+++ EXTRACTED ENTRIES +++

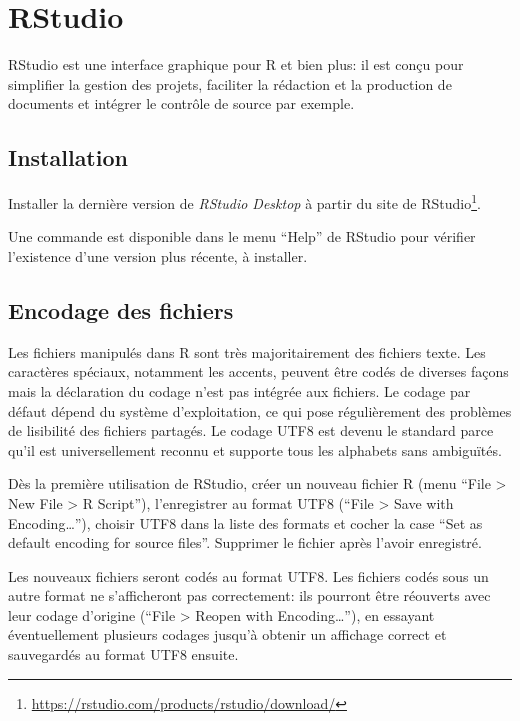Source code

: \documentclass[
  12pt,
  french,
  a4paper,
  extrafontsizes,onecolumn,openright
  ]{memoir}
\newlength{\rf}
\begin{document}
\normalsize

\hypertarget{rstudio}{%
\section{RStudio}\label{rstudio}}

RStudio est une interface graphique pour R et bien plus: il est conçu pour simplifier la gestion des projets, faciliter la rédaction et la production de documents et intégrer le contrôle de source par exemple.

\hypertarget{installation-1}{%
\subsection{Installation}\label{installation-1}}

Installer la dernière version de \emph{RStudio Desktop} à partir du site de RStudio\footnote{\url{https://rstudio.com/products/rstudio/download/}}.

Une commande est disponible dans le menu \enquote{Help} de RStudio pour vérifier l'existence d'une version plus récente, à installer.

\hypertarget{encodage-des-fichiers}{%
\subsection{Encodage des fichiers}\label{encodage-des-fichiers}}

Les fichiers manipulés dans R sont très majoritairement des fichiers texte.
Les caractères spéciaux, notamment les accents, peuvent être codés de diverses façons mais la déclaration du codage n'est pas intégrée aux fichiers.
Le codage par défaut dépend du système d'exploitation, ce qui pose régulièrement des problèmes de lisibilité des fichiers partagés.
Le codage UTF8 est devenu le standard parce qu'il est universellement reconnu et supporte tous les alphabets sans ambiguïtés.

Dès la première utilisation de RStudio, créer un nouveau fichier R (menu \enquote{File \textgreater{} New File \textgreater{} R Script}), l'enregistrer au format UTF8 (\enquote{File \textgreater{} Save with Encoding\ldots{}}), choisir UTF8 dans la liste des formats et cocher la case \enquote{Set as default encoding for source files}.
Supprimer le fichier après l'avoir enregistré.

Les nouveaux fichiers seront codés au format UTF8.
Les fichiers codés sous un autre format ne s'afficheront pas correctement: ils pourront être réouverts avec leur codage d'origine (\enquote{File \textgreater{} Reopen with Encoding\ldots{}}), en essayant éventuellement plusieurs codages jusqu'à obtenir un affichage correct et sauvegardés au format UTF8 ensuite.
\end{document}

+++

*DIRECTIONS FOR THIS TASK*: Search the material above for the string "installation", and copy every line in which it turns up.

*SOLUTION*:
\hypertarget{installation-1}{%
\subsection{Installation}\label{installation-1}}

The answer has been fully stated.